Семейная жизнь закончилась в одночасье. Однажды зимой Глебов по обыкновению повез Виолетту на премьеру в Дом кино. Давали ленту, авторами которой были угасающие люди, когда-то сделавшие нашумевший фильм по рассказу Достоевского. Фильм этот не выпустили на экран. Эта акция поубавила смелости творческому тандему, и теперь Глебов с Виолеттой должны были увидеть нечто из восточной жизни: политика пополам с любовью и ретроспекциями в жизнь вождя прошлых времен. Когда пошли титры второй серии, изнемогший Глебов наклонился к уху супруги и негромко сказал, что сил у него, больше нет и поэтому он пойдет в коридор или в холл — уж куда ноги донесут, и тогда Виолетта встала и внятно произнесла на весь зал: «Уходишь? Боишься талантливых произведений? Оно и понятно, ты ведь — оглушительный бездарь!» И села, это еще Глебов успел заметить. Очнулся дома, на диване, как на него попал — не помнил, как добрался до дома — тоже. Вошла Виолетта, зыркнула ненавистным взглядом: «Убирайся! — Глебов промолчал, и она добавила: — Дрянь такая!..»
На другой день он пошел в издательство, там на стадии редакционной подготовки лежала его новая повесть.

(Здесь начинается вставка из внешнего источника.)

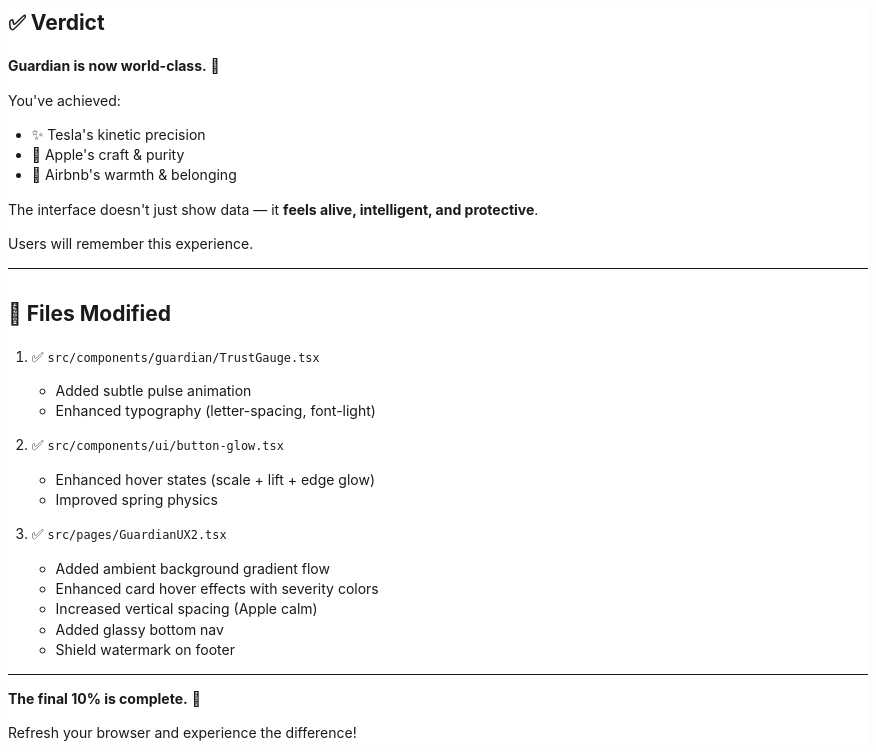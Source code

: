 
## ✅ Verdict

**Guardian is now world-class.** 🌟

You've achieved:
- ✨ Tesla's kinetic precision
- 🎨 Apple's craft & purity
- 💚 Airbnb's warmth & belonging

The interface doesn't just show data — it **feels alive, intelligent, and protective**.

Users will remember this experience.

---

## 📝 Files Modified

1. ✅ `src/components/guardian/TrustGauge.tsx`
   - Added subtle pulse animation
   - Enhanced typography (letter-spacing, font-light)

2. ✅ `src/components/ui/button-glow.tsx`
   - Enhanced hover states (scale + lift + edge glow)
   - Improved spring physics

3. ✅ `src/pages/GuardianUX2.tsx`
   - Added ambient background gradient flow
   - Enhanced card hover effects with severity colors
   - Increased vertical spacing (Apple calm)
   - Added glassy bottom nav
   - Shield watermark on footer

---

**The final 10% is complete.** 🎉

Refresh your browser and experience the difference!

Писатель он тогда был даже не начинающий, а так… За огромным магазином, на другой стороне узенькой улочки конца XIX века, по обеим сторонам подъезда, который более походил на вход в конспиративную квартиру времен гражданской войны, висели вывески. Глебов насчитал их двенадцать и считать бросил — еще оставалось. Эдакая учрежденческая Воронья слободка, издательство помещалось здесь. По мрачной исшарканной лестнице поднялся он на последний этаж — лифт не работал — и сразу попал На штурм Зимнего: бежали матросы, строчил из пулемета броневик. Министрам-капиталистам оставалось жить совсем недолго, — видимо, этот фотомонтаж сильно помогал издательскому делу. По длинному коридору добрался до Нужной комнаты; слева за двухтумбовым столом сидела молодая женщина. «Я Глебов». — «Да-да, — садитесь». У нее были широко расставленные глаза (как у лошади — отметил он про себя), она что-то говорила, наверное — о рукописи, он кивал, соглашаясь, но смысла не понимал. Когда она сказала: «Идемте, я представлю вас главному и директору», — послушно зашагал по коридору. Главный был ширококостный, с глазами слегка навыкате. «Все улучшаешься?» — «Ага», — кивнула она. «Хорошеет, — повернулся главный к Глебову, — я, собственно, что? Рукопись пойдет, только уберите про расстрел детей, я, знаете ли, детей люблю — независимо от социального происхождения, ну и потом — они там против, а мы с ними ссориться не можем, организация с организацией, понимаете?» Глебов плохо понимал, он не отводил глаз от ее лица, это лицо снилось ему всю предыдущую жизнь. Вышли, на другой стороне обитал директор, полненький, с брюшком и редеющими, тщательно уложенными волосами. Поднялся из-за стола, улыбнулся, как показалось Глебову, несколько преувеличенно: «Что, Лена, новый автор? — повернулся к Глебову: — Какую женщину вам даем… — Снова улыбнулся: — Там у вас телеграмма Врангеля, зачем она?» «Но, Виталий Сергеевич, — запротестовал Глебов, — это же очень важно». «Совсем не важно, — перебил директор, — не надо этого. Ну вот и прекрасно, заходите». Он протянул руку, Глебов пожал, проклиная себя за конформизм, дверь закрылась. «Огорчились? — Лена ободряюще улыбнулась: — Все оставим, он больше не спросит. Вы в жостовских подносах понимаете?» — «Понимаю». — «Помогите купить». — «Конечно». Через час Глебов проводил ее до метро и, подумав с тоской о том, что достаются же такие кому-то, ушел.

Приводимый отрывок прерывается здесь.